You are viewing a plain text version of this content. The canonical link for it is here.
Posted to dev@stdcxx.apache.org by Farid Zaripov <Fa...@kyiv.vdiweb.com> on 2006/07/04 18:20:44 UTC

rw_match can address to memory after end of string buffer

   I found that the rw_match function can address to the memory after 
the end of the string buffer.

   It calls __rw_get_char to get the last character and this function 
reads a character after the end of the string buffer:

char.cpp line 534:
     if ('<' == char (ch) && 'U' == src [0] && isxdigit (src [1])) {

char.cpp line 548:
     if ('@' == src [0] && isdigit (src [1])) { 


   src [0] - is the place of the fail.

   I attached the test to illustrate this problem, but it will work on 
MSVC/Windows platform only (used MSVC specific keywords).

Farid.

Re: rw_match can address to memory after end of string buffer

Posted by Martin Sebor <se...@roguewave.com>.
Martin Sebor wrote:
> Martin Sebor wrote:
> 
>> Farid Zaripov wrote:
>>
>>>   I found that the rw_match function can address to the memory after 
>>> the end of the string buffer.
>>>
>>>   It calls __rw_get_char to get the last character and this function 
>>> reads a character after the end of the string buffer:
>>>
>>> char.cpp line 534:
>>>     if ('<' == char (ch) && 'U' == src [0] && isxdigit (src [1])) {
>>>
>>> char.cpp line 548:
>>>     if ('@' == src [0] && isdigit (src [1])) {
>>>
>>>   src [0] - is the place of the fail.
>>
>>
>>
>> Hmm, that does look like a subtle bug in rw_match().
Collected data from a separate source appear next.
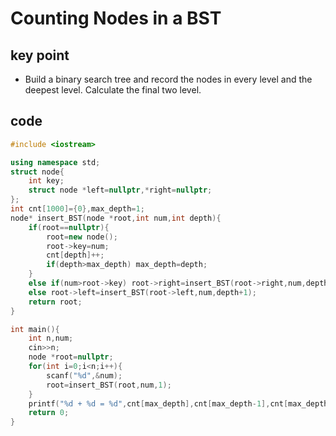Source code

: # Counting Nodes in a BST
## key point
* Build a binary search tree and record the nodes in every level and the deepest level. Calculate the final two level.
## code
```cpp
#include <iostream>

using namespace std;
struct node{
    int key;
    struct node *left=nullptr,*right=nullptr;
};
int cnt[1000]={0},max_depth=1;
node* insert_BST(node *root,int num,int depth){
    if(root==nullptr){
        root=new node();
        root->key=num;
        cnt[depth]++;
        if(depth>max_depth) max_depth=depth;
    }
    else if(num>root->key) root->right=insert_BST(root->right,num,depth+1);
    else root->left=insert_BST(root->left,num,depth+1);
    return root;
}

int main(){
    int n,num;
    cin>>n;
    node *root=nullptr;
    for(int i=0;i<n;i++){
        scanf("%d",&num);
        root=insert_BST(root,num,1);
    }
    printf("%d + %d = %d",cnt[max_depth],cnt[max_depth-1],cnt[max_depth]+cnt[max_depth-1]);
    return 0;
}

```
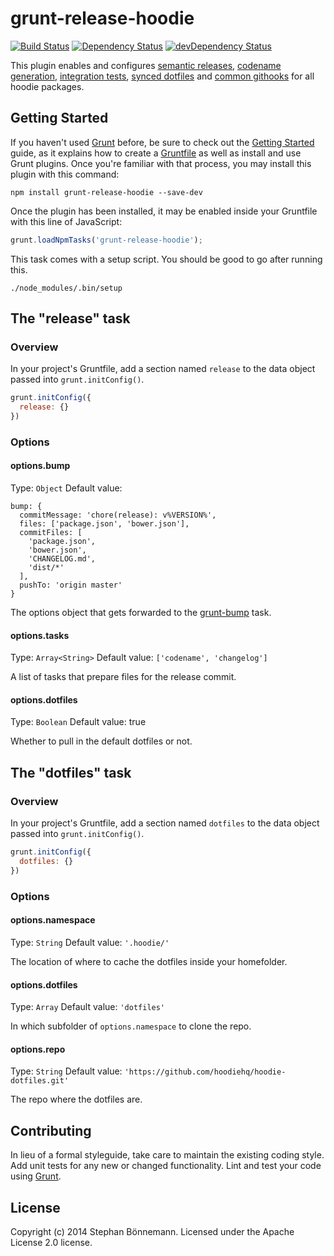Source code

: # grunt-release-hoodie
[![Build Status](https://travis-ci.org/hoodiehq/grunt-release-hoodie.svg)](https://travis-ci.org/hoodiehq/grunt-release-hoodie)
[![Dependency Status](https://david-dm.org/hoodiehq/grunt-release-hoodie.svg)](https://david-dm.org/hoodiehq/grunt-release-hoodie)
[![devDependency Status](https://david-dm.org/hoodiehq/grunt-release-hoodie/dev-status.svg)](https://david-dm.org/hoodiehq/grunt-release-hoodie#info=devDependencies)

This plugin enables and configures [semantic releases](https://github.com/boennemann/grunt-semantic-release), [codename generation](tasks/codename.js), [integration tests](tasks/integration-test.js), [synced dotfiles](tasks/dotfiles.js) and [common githooks](tasks/githooks.js) for all hoodie packages.

## Getting Started
If you haven't used [Grunt](http://gruntjs.com/) before, be sure to check out the [Getting Started](http://gruntjs.com/getting-started) guide, as it explains how to create a [Gruntfile](http://gruntjs.com/sample-gruntfile) as well as install and use Grunt plugins. Once you're familiar with that process, you may install this plugin with this command:

```shell
npm install grunt-release-hoodie --save-dev
```

Once the plugin has been installed, it may be enabled inside your Gruntfile with this line of JavaScript:

```js
grunt.loadNpmTasks('grunt-release-hoodie');
```

This task comes with a setup script. You should be good to go after running this.

```shell
./node_modules/.bin/setup
```

## The "release" task

### Overview
In your project's Gruntfile, add a section named `release` to the data object passed into `grunt.initConfig()`.

```js
grunt.initConfig({
  release: {}
})
```

### Options

#### options.bump
Type: `Object`
Default value:
```
bump: {
  commitMessage: 'chore(release): v%VERSION%',
  files: ['package.json', 'bower.json'],
  commitFiles: [
    'package.json',
    'bower.json',
    'CHANGELOG.md',
    'dist/*'
  ],
  pushTo: 'origin master'
}
```

The options object that gets forwarded to the [grunt-bump](https://github.com/vojtajina/grunt-bump) task.

#### options.tasks
Type: `Array<String>`
Default value: `['codename', 'changelog']`

A list of tasks that prepare files for the release commit.

#### options.dotfiles
Type: `Boolean`
Default value: true

Whether to pull in the default dotfiles or not.

## The "dotfiles" task

### Overview
In your project's Gruntfile, add a section named `dotfiles` to the data object passed into `grunt.initConfig()`.

```js
grunt.initConfig({
  dotfiles: {}
})
```

### Options

#### options.namespace
Type: `String`
Default value: `'.hoodie/'`

The location of where to cache the dotfiles inside your homefolder.

#### options.dotfiles
Type: `Array`
Default value: `'dotfiles'`

In which subfolder of `options.namespace` to clone the repo.

#### options.repo
Type: `String`
Default value: `'https://github.com/hoodiehq/hoodie-dotfiles.git'`

The repo where the dotfiles are.

## Contributing
In lieu of a formal styleguide, take care to maintain the existing coding style. Add unit tests for any new or changed functionality. Lint and test your code using [Grunt](http://gruntjs.com/).

## License
Copyright (c) 2014 Stephan Bönnemann. Licensed under the Apache License 2.0 license.
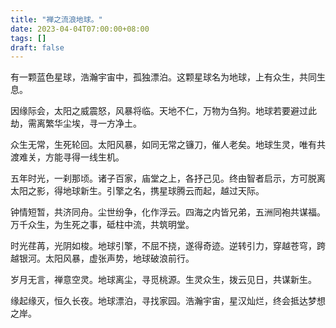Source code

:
 ```yaml
---
title: "禅之流浪地球。"
date: 2023-04-04T07:00:00+08:00
tags: []
draft: false
---
```


有一颗蓝色星球，浩瀚宇宙中，孤独漂泊。这颗星球名为地球，上有众生，共同生息。

因缘际会，太阳之威震怒，风暴将临。天地不仁，万物为刍狗。地球若要避过此劫，需离繁华尘埃，寻一方净土。

众生无常，生死轮回。太阳风暴，如同无常之镰刀，催人老矣。地球生灵，唯有共渡难关，方能寻得一线生机。

五年时光，一刹那顷。诸子百家，庙堂之上，各抒己见。终由智者启示，方可脱离太阳之影，得地球新生。引擎之名，携星球腾云而起，越过天际。

钟情短暂，共济同舟。尘世纷争，化作浮云。四海之内皆兄弟，五洲同袍共谋福。万千众生，为生死之事，砥柱中流，共筑明堂。

时光荏苒，光阴如梭。地球引擎，不屈不挠，遂得奇迹。逆转引力，穿越苍穹，跨越银河。太阳风暴，虚张声势，地球破浪前行。

岁月无言，禅意空灵。地球离尘，寻觅桃源。生灵众生，拨云见日，共谋新生。

缘起缘灭，恒久长夜。地球漂泊，寻找家园。浩瀚宇宙，星汉灿烂，终会抵达梦想之岸。
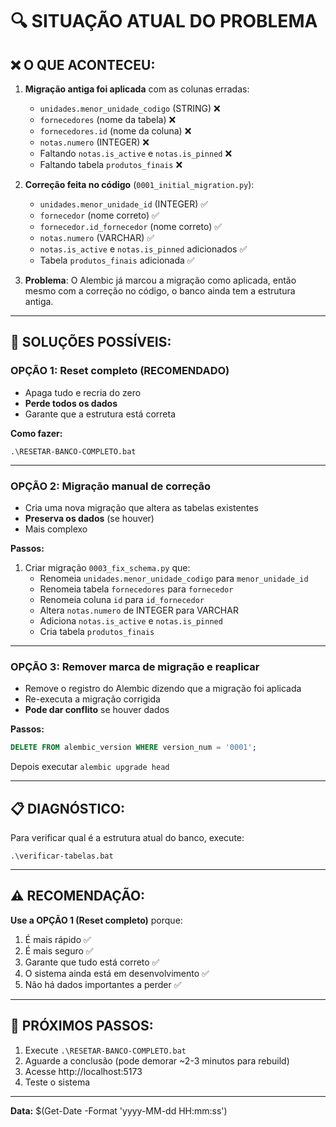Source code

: # 🔍 SITUAÇÃO ATUAL DO PROBLEMA

## ❌ O QUE ACONTECEU:

1. **Migração antiga foi aplicada** com as colunas erradas:
   - `unidades.menor_unidade_codigo` (STRING) ❌
   - `fornecedores` (nome da tabela) ❌
   - `fornecedores.id` (nome da coluna) ❌
   - `notas.numero` (INTEGER) ❌
   - Faltando `notas.is_active` e `notas.is_pinned` ❌
   - Faltando tabela `produtos_finais` ❌

2. **Correção feita no código** (`0001_initial_migration.py`):
   - `unidades.menor_unidade_id` (INTEGER) ✅
   - `fornecedor` (nome correto) ✅
   - `fornecedor.id_fornecedor` (nome correto) ✅
   - `notas.numero` (VARCHAR) ✅
   - `notas.is_active` e `notas.is_pinned` adicionados ✅
   - Tabela `produtos_finais` adicionada ✅

3. **Problema**: O Alembic já marcou a migração como aplicada, então mesmo com a correção no código, o banco ainda tem a estrutura antiga.

---

## 🔧 SOLUÇÕES POSSÍVEIS:

### **OPÇÃO 1: Reset completo (RECOMENDADO)**
- Apaga tudo e recria do zero
- **Perde todos os dados**
- Garante que a estrutura está correta

**Como fazer:**
```batch
.\RESETAR-BANCO-COMPLETO.bat
```

---

### **OPÇÃO 2: Migração manual de correção**
- Cria uma nova migração que altera as tabelas existentes
- **Preserva os dados** (se houver)
- Mais complexo

**Passos:**
1. Criar migração `0003_fix_schema.py` que:
   - Renomeia `unidades.menor_unidade_codigo` para `menor_unidade_id`
   - Renomeia tabela `fornecedores` para `fornecedor`
   - Renomeia coluna `id` para `id_fornecedor`
   - Altera `notas.numero` de INTEGER para VARCHAR
   - Adiciona `notas.is_active` e `notas.is_pinned`
   - Cria tabela `produtos_finais`

---

### **OPÇÃO 3: Remover marca de migração e reaplicar**
- Remove o registro do Alembic dizendo que a migração foi aplicada
- Re-executa a migração corrigida
- **Pode dar conflito** se houver dados

**Passos:**
```sql
DELETE FROM alembic_version WHERE version_num = '0001';
```
Depois executar `alembic upgrade head`

---

## 📋 DIAGNÓSTICO:

Para verificar qual é a estrutura atual do banco, execute:
```batch
.\verificar-tabelas.bat
```

---

## ⚠️ RECOMENDAÇÃO:

**Use a OPÇÃO 1 (Reset completo)** porque:
1. É mais rápido ✅
2. É mais seguro ✅
3. Garante que tudo está correto ✅
4. O sistema ainda está em desenvolvimento ✅
5. Não há dados importantes a perder ✅

---

## 🚀 PRÓXIMOS PASSOS:

1. Execute `.\RESETAR-BANCO-COMPLETO.bat`
2. Aguarde a conclusão (pode demorar ~2-3 minutos para rebuild)
3. Acesse http://localhost:5173
4. Teste o sistema

---

**Data:** $(Get-Date -Format 'yyyy-MM-dd HH:mm:ss')

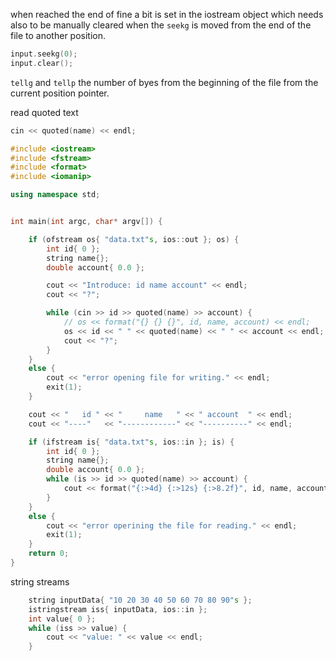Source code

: 
when reached the end of fine a bit is set in the iostream object which needs also to be manually cleared when the `seekg` is moved from the end of the file to another position.

```c++
input.seekg(0);
input.clear();
```
`tellg` and `tellp` the number of byes from the beginning of the file from the current position pointer.


read quoted text
```c++
cin << quoted(name) << endl;
```

```c++
#include <iostream>
#include <fstream>
#include <format>
#include <iomanip>

using namespace std;


int main(int argc, char* argv[]) {

    if (ofstream os{ "data.txt"s, ios::out }; os) {
        int id{ 0 };
        string name{};
        double account{ 0.0 };

        cout << "Introduce: id name account" << endl;
        cout << "?";

        while (cin >> id >> quoted(name) >> account) {
            // os << format("{} {} {}", id, name, account) << endl;
            os << id << " " << quoted(name) << " " << account << endl;
            cout << "?"; 
        }
    }
    else {
        cout << "error opening file for writing." << endl;
        exit(1);
    }

    cout << "   id " << "     name   " << " account  " << endl;
    cout << "----"   << "------------" << "----------" << endl;

    if (ifstream is{ "data.txt"s, ios::in }; is) {
        int id{ 0 };
        string name{};
        double account{ 0.0 };
        while (is >> id >> quoted(name) >> account) {
            cout << format("{:>4d} {:>12s} {:>8.2f}", id, name, account) << endl;
        }
    }
    else {
        cout << "error operining the file for reading." << endl;
        exit(1);
    }
    return 0;
}
```

string streams 

```c++
    string inputData{ "10 20 30 40 50 60 70 80 90"s };
    istringstream iss{ inputData, ios::in };
    int value{ 0 };
    while (iss >> value) {
        cout << "value: " << value << endl;
    }
```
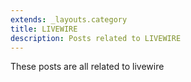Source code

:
 ```yaml
---
extends: _layouts.category
title: LIVEWIRE
description: Posts related to LIVEWIRE
---
```


These posts are all related to livewire
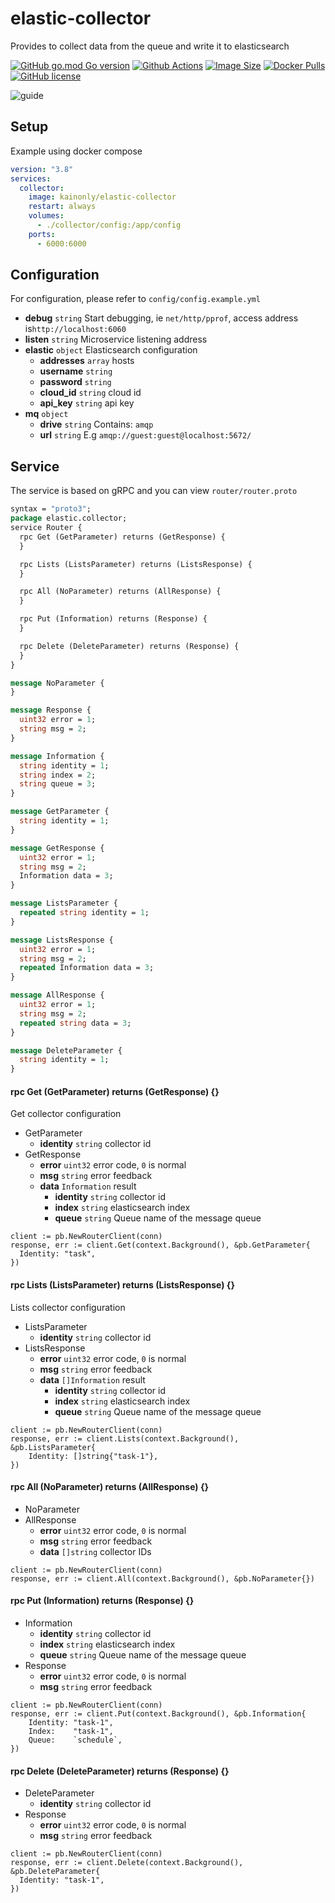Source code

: # elastic-collector

Provides to collect data from the queue and write it to elasticsearch

[![GitHub go.mod Go version](https://img.shields.io/github/go-mod/go-version/codexset/elastic-collector?style=flat-square)](https://github.com/codexset/elastic-collector)
[![Github Actions](https://img.shields.io/github/workflow/status/codexset/elastic-collector/release?style=flat-square)](https://github.com/codexset/elastic-collector/actions)
[![Image Size](https://img.shields.io/docker/image-size/kainonly/elastic-collector?style=flat-square)](https://hub.docker.com/r/kainonly/elastic-collector)
[![Docker Pulls](https://img.shields.io/docker/pulls/kainonly/elastic-collector.svg?style=flat-square)](https://hub.docker.com/r/kainonly/elastic-collector)
[![GitHub license](https://img.shields.io/badge/license-MIT-blue.svg?style=flat-square)](https://raw.githubusercontent.com/codexset/elastic-collector/master/LICENSE)

![guide](https://cdn.kainonly.com/resource/elastic-collector.svg)

## Setup

Example using docker compose

```yaml
version: "3.8"
services: 
  collector:
    image: kainonly/elastic-collector
    restart: always
    volumes:
      - ./collector/config:/app/config
    ports:
      - 6000:6000
```

## Configuration

For configuration, please refer to `config/config.example.yml`

- **debug** `string` Start debugging, ie `net/http/pprof`, access address is`http://localhost:6060`
- **listen** `string` Microservice listening address
- **elastic** `object` Elasticsearch configuration
    - **addresses** `array` hosts
    - **username** `string`
    - **password** `string`
    - **cloud_id** `string` cloud id
    - **api_key** `string` api key
- **mq** `object`
    - **drive** `string` Contains: `amqp`
    - **url** `string` E.g `amqp://guest:guest@localhost:5672/`

## Service

The service is based on gRPC and you can view `router/router.proto`

```proto
syntax = "proto3";
package elastic.collector;
service Router {
  rpc Get (GetParameter) returns (GetResponse) {
  }

  rpc Lists (ListsParameter) returns (ListsResponse) {
  }

  rpc All (NoParameter) returns (AllResponse) {
  }

  rpc Put (Information) returns (Response) {
  }

  rpc Delete (DeleteParameter) returns (Response) {
  }
}

message NoParameter {
}

message Response {
  uint32 error = 1;
  string msg = 2;
}

message Information {
  string identity = 1;
  string index = 2;
  string queue = 3;
}

message GetParameter {
  string identity = 1;
}

message GetResponse {
  uint32 error = 1;
  string msg = 2;
  Information data = 3;
}

message ListsParameter {
  repeated string identity = 1;
}

message ListsResponse {
  uint32 error = 1;
  string msg = 2;
  repeated Information data = 3;
}

message AllResponse {
  uint32 error = 1;
  string msg = 2;
  repeated string data = 3;
}

message DeleteParameter {
  string identity = 1;
}
```

#### rpc Get (GetParameter) returns (GetResponse) {}

Get collector configuration

- GetParameter
  - **identity** `string` collector id
- GetResponse
  - **error** `uint32` error code, `0` is normal
  - **msg** `string` error feedback
  - **data** `Information` result
    - **identity** `string` collector id
    - **index** `string` elasticsearch index
    - **queue** `string` Queue name of the message queue


```golang
client := pb.NewRouterClient(conn)
response, err := client.Get(context.Background(), &pb.GetParameter{
  Identity: "task",
})
```

#### rpc Lists (ListsParameter) returns (ListsResponse) {}

Lists collector configuration

- ListsParameter
  - **identity** `string` collector id
- ListsResponse
  - **error** `uint32` error code, `0` is normal
  - **msg** `string` error feedback
  - **data** `[]Information` result
    - **identity** `string` collector id
    - **index** `string` elasticsearch index
    - **queue** `string` Queue name of the message queue

```golang
client := pb.NewRouterClient(conn)
response, err := client.Lists(context.Background(), &pb.ListsParameter{
    Identity: []string{"task-1"},
})
```

#### rpc All (NoParameter) returns (AllResponse) {}

- NoParameter
- AllResponse
  - **error** `uint32` error code, `0` is normal
  - **msg** `string` error feedback
  - **data** `[]string` collector IDs

```golang
client := pb.NewRouterClient(conn)
response, err := client.All(context.Background(), &pb.NoParameter{})
```

#### rpc Put (Information) returns (Response) {}

- Information
  - **identity** `string` collector id
  - **index** `string` elasticsearch index
  - **queue** `string` Queue name of the message queue
- Response
  - **error** `uint32` error code, `0` is normal
  - **msg** `string` error feedback

```golang
client := pb.NewRouterClient(conn)
response, err := client.Put(context.Background(), &pb.Information{
    Identity: "task-1",
    Index:    "task-1",
    Queue:    `schedule`,
})
```

#### rpc Delete (DeleteParameter) returns (Response) {}

- DeleteParameter
  - **identity** `string` collector id
- Response
  - **error** `uint32` error code, `0` is normal
  - **msg** `string` error feedback

```golang
client := pb.NewRouterClient(conn)
response, err := client.Delete(context.Background(), &pb.DeleteParameter{
  Identity: "task-1",
})
```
Let me look
>> into how best to fix it.

The commit below should fix it. I'm not 100% happy with the code
and suspect there might still be some bugs lurking in there but
if they are there the current test doesn't reveal them (even
under Sun dbx with memory checking on) and none of the string
tests is showing any signs of problems either.
http://svn.apache.org/viewvc?rev=420363&view=rev

Martin

Re: rw_match can address to memory after end of string buffer

Posted by Martin Sebor <se...@roguewave.com>.
Martin Sebor wrote:
> Farid Zaripov wrote:
> 
>>   I found that the rw_match function can address to the memory after 
>> the end of the string buffer.
>>
>>   It calls __rw_get_char to get the last character and this function 
>> reads a character after the end of the string buffer:
>>
>> char.cpp line 534:
>>     if ('<' == char (ch) && 'U' == src [0] && isxdigit (src [1])) {
>>
>> char.cpp line 548:
>>     if ('@' == src [0] && isdigit (src [1])) {
>>
>>   src [0] - is the place of the fail.
> 
> 
> Hmm, that does look like a subtle bug in rw_match(). Let me look
> into how best to fix it.

Here's a simple test case demonstrating the bug. The value returned
from rw_match() for two NUL-terminated sequences that are the same
should be the offset of the NUL character plus 1 (i.e., strlen(s0)
+ 1).

$ cat v.cpp && make v && ./v
#include <assert.h>
#include <rw_char.h>
#include <rw_printf.h>

int main ()
{
     const char s0[] = "a\0@2";
     const char s1[] = "a\0@3";

     unsigned i = rw_match (s0, s1);

     rw_printf ("%u\n", i);

     assert (i == 2);
}
gcc -c -I/build/sebor/dev/stdlib/include/ansi -D_RWSTDDEBUG   -pthreads 
-D_RWSTD_USE_CONFIG -I/build/sebor/dev/stdlib/include 
-I/build/sebor/gcc-4.1.0-15s/include -I/build/sebor/dev/stdlib/../rwtest 
-I/build/sebor/dev/stdlib/../rwtest/include 
-I/build/sebor/dev/stdlib/tests/include  -pedantic -nostdinc++ -g  -W 
-Wall -Wcast-qual -Winline -Wshadow -Wwrite-strings -Wno-long-long  v.cpp
gcc v.o -o v -L/build/sebor/gcc-4.1.0-15s/rwtest -lrwtest15s -pthreads 
-L/build/sebor/gcc-4.1.0-15s/lib -lstd15s  -lsupc++ -lm
3
Assertion failed: i == 2, file v.cpp, line 14
Abort (core dumped)

Re: rw_match can address to memory after end of string buffer

Posted by Martin Sebor <se...@roguewave.com>.
Farid Zaripov wrote:
>   I found that the rw_match function can address to the memory after the 
> end of the string buffer.
> 
>   It calls __rw_get_char to get the last character and this function 
> reads a character after the end of the string buffer:
> 
> char.cpp line 534:
>     if ('<' == char (ch) && 'U' == src [0] && isxdigit (src [1])) {
> 
> char.cpp line 548:
>     if ('@' == src [0] && isdigit (src [1])) {
> 
>   src [0] - is the place of the fail.

Hmm, that does look like a subtle bug in rw_match(). Let me look
into how best to fix it.

> 
>   I attached the test to illustrate this problem, but it will work on 
> MSVC/Windows platform only (used MSVC specific keywords).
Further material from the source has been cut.